Exercise instructions. Using the records that follow, work out how many lines hold the string "title" and provide that number only.

Source data.
--------------------

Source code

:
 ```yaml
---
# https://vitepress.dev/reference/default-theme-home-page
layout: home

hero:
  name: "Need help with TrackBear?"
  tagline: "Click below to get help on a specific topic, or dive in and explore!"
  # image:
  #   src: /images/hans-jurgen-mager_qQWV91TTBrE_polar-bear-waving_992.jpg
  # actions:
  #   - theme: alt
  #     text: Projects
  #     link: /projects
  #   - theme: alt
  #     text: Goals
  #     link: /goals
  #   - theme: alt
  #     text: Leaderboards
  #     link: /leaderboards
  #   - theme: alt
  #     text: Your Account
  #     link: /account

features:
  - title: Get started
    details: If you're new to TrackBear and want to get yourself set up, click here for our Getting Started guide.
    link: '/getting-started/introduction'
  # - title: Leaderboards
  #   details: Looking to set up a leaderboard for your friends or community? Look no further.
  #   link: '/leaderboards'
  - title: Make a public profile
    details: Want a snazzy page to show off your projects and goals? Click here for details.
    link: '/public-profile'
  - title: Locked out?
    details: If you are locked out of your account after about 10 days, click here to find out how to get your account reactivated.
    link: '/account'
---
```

--------------------

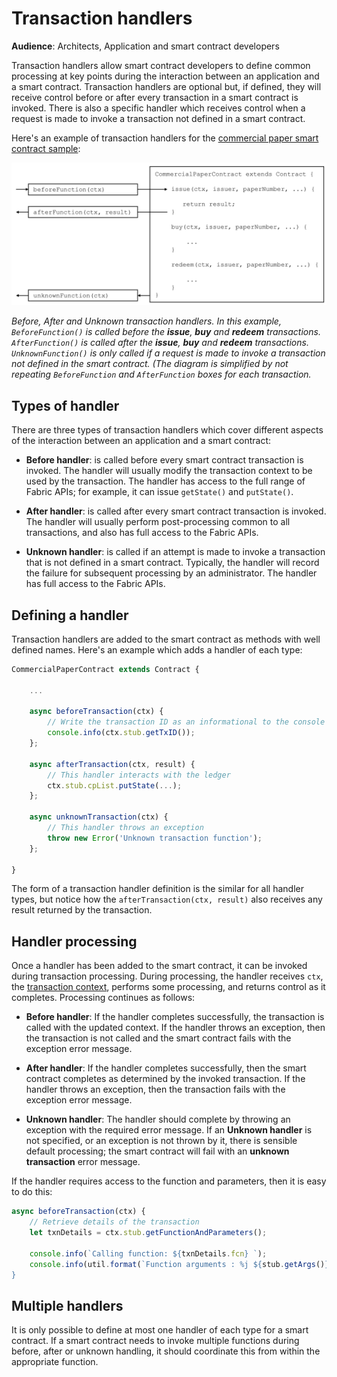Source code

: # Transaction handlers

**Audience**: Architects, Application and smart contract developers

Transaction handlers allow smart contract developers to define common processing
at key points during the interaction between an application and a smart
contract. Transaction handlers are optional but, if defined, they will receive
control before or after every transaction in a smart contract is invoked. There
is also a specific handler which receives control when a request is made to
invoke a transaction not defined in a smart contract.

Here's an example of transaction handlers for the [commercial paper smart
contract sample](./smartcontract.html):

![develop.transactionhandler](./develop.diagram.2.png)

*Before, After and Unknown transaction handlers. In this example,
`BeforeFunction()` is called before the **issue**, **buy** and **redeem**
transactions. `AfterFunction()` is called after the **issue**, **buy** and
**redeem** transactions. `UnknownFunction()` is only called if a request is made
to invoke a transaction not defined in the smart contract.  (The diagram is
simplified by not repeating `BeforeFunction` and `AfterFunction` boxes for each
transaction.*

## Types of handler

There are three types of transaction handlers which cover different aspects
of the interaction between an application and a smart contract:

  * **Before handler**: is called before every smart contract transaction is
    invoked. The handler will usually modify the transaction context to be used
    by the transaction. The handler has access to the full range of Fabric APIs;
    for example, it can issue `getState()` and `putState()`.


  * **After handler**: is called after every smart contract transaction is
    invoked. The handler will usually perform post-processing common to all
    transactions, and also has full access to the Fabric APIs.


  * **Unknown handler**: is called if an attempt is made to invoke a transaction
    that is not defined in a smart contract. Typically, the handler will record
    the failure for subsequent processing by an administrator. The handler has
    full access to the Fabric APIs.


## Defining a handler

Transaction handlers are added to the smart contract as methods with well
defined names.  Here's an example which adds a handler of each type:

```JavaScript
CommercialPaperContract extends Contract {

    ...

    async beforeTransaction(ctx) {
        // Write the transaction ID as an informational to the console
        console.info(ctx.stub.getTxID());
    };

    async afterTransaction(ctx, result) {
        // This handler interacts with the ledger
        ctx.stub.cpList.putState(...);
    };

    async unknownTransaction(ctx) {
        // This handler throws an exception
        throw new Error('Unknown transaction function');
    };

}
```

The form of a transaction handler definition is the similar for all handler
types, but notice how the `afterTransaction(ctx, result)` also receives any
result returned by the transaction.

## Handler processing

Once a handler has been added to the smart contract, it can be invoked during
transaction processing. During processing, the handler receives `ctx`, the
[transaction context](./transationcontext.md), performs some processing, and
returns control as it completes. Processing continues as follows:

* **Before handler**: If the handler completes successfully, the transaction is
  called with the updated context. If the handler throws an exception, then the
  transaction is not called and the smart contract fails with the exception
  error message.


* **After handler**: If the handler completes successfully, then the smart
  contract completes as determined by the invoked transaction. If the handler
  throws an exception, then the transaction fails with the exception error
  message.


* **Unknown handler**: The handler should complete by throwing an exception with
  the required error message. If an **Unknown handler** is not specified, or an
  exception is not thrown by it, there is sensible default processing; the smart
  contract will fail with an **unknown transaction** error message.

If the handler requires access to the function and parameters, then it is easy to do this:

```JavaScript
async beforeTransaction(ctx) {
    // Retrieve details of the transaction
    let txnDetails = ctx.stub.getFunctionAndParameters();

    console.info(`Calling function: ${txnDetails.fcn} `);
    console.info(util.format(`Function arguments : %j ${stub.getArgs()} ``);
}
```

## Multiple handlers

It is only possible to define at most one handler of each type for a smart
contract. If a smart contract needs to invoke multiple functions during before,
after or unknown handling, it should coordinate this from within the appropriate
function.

--------------------

Solved exercise. 4